**Entries provided**.
================================
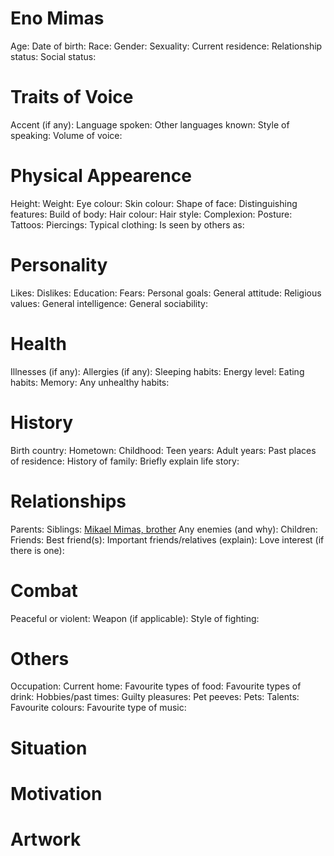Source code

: <!-- TITLE: Eno -->
<!-- SUBTITLE: A quick summary of Eno -->


# Eno Mimas
Age:
Date of birth:
Race:
Gender:
Sexuality:
Current residence:
Relationship status:
Social status:

# Traits of Voice

Accent (if any):
Language spoken:
Other languages known:
Style of speaking:
Volume of voice:

# Physical Appearence

Height:
Weight:
Eye colour:
Skin colour:
Shape of face:
Distinguishing features:
Build of body:
Hair colour:
Hair style:
Complexion:
Posture:
Tattoos:
Piercings:
Typical clothing:
Is seen by others as:

# Personality

Likes:
Dislikes:
Education:
Fears:
Personal goals:
General attitude:
Religious values:
General intelligence:
General sociability:

# Health

Illnesses (if any):
Allergies (if any):
Sleeping habits:
Energy level:
Eating habits:
Memory:
Any unhealthy habits:

# History

Birth country:
Hometown:
Childhood:
Teen years:
Adult years:
Past places of residence:
History of family:
Briefly explain life story:

# Relationships

Parents:
Siblings: [Mikael Mimas, brother](https://fieldswiki.herokuapp.com/characters/mikael#mikael-mimas)
Any enemies (and why):
Children:
Friends:
Best friend(s):
Important friends/relatives (explain):
Love interest (if there is one):

# Combat

Peaceful or violent:
Weapon (if applicable):
Style of fighting:

# Others

Occupation:
Current home:
Favourite types of food:
Favourite types of drink:
Hobbies/past times:
Guilty pleasures:
Pet peeves:
Pets:
Talents:
Favourite colours:
Favourite type of music:

# Situation

# Motivation

# Artwork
================================
**Task objective**.
All of the records above must be copied exactly, except for the pictures.

**Solution to the problem**.
Source code

: <!-- TITLE: Eno -->
<!-- SUBTITLE: A quick summary of Eno -->


# Eno Mimas
Age:
Date of birth:
Race:
Gender:
Sexuality:
Current residence:
Relationship status:
Social status:

# Traits of Voice

Accent (if any):
Language spoken:
Other languages known:
Style of speaking:
Volume of voice:

# Physical Appearence

Height:
Weight:
Eye colour:
Skin colour:
Shape of face:
Distinguishing features:
Build of body:
Hair colour:
Hair style:
Complexion:
Posture:
Tattoos:
Piercings:
Typical clothing:
Is seen by others as:

# Personality

Likes:
Dislikes:
Education:
Fears:
Personal goals:
General attitude:
Religious values:
General intelligence:
General sociability:

# Health

Illnesses (if any):
Allergies (if any):
Sleeping habits:
Energy level:
Eating habits:
Memory:
Any unhealthy habits:

# History

Birth country:
Hometown:
Childhood:
Teen years:
Adult years:
Past places of residence:
History of family:
Briefly explain life story:

# Relationships

Parents:
Siblings: [Mikael Mimas, brother](https://fieldswiki.herokuapp.com/characters/mikael#mikael-mimas)
Any enemies (and why):
Children:
Friends:
Best friend(s):
Important friends/relatives (explain):
Love interest (if there is one):

# Combat

Peaceful or violent:
Weapon (if applicable):
Style of fighting:

# Others

Occupation:
Current home:
Favourite types of food:
Favourite types of drink:
Hobbies/past times:
Guilty pleasures:
Pet peeves:
Pets:
Talents:
Favourite colours:
Favourite type of music:

# Situation

# Motivation

# Artwork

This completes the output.